Pick out every line in the data below that holds "between".
** Task input follows **
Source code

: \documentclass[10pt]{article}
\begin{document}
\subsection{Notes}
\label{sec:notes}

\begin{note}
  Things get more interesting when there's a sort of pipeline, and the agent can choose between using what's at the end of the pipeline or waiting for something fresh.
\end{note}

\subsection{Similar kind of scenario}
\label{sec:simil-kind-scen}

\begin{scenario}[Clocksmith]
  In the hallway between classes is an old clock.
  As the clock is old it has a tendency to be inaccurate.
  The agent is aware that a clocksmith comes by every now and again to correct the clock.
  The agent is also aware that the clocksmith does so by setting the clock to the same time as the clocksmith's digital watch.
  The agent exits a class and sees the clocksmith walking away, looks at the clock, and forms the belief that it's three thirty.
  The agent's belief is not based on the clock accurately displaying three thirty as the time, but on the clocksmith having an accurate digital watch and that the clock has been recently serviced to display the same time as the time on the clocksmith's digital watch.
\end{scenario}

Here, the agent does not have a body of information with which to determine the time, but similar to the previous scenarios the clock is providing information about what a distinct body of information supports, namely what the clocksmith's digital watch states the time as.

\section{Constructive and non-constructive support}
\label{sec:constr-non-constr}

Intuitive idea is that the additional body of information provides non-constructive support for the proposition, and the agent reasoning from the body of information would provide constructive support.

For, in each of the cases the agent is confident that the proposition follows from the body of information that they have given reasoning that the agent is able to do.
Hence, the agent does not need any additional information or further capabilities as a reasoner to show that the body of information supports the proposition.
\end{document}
** End of Task input **
[Solution for this exercise]
  Things get more interesting when there's a sort of pipeline, and the agent can choose between using what's at the end of the pipeline or waiting for something fresh.
  In the hallway between classes is an old clock.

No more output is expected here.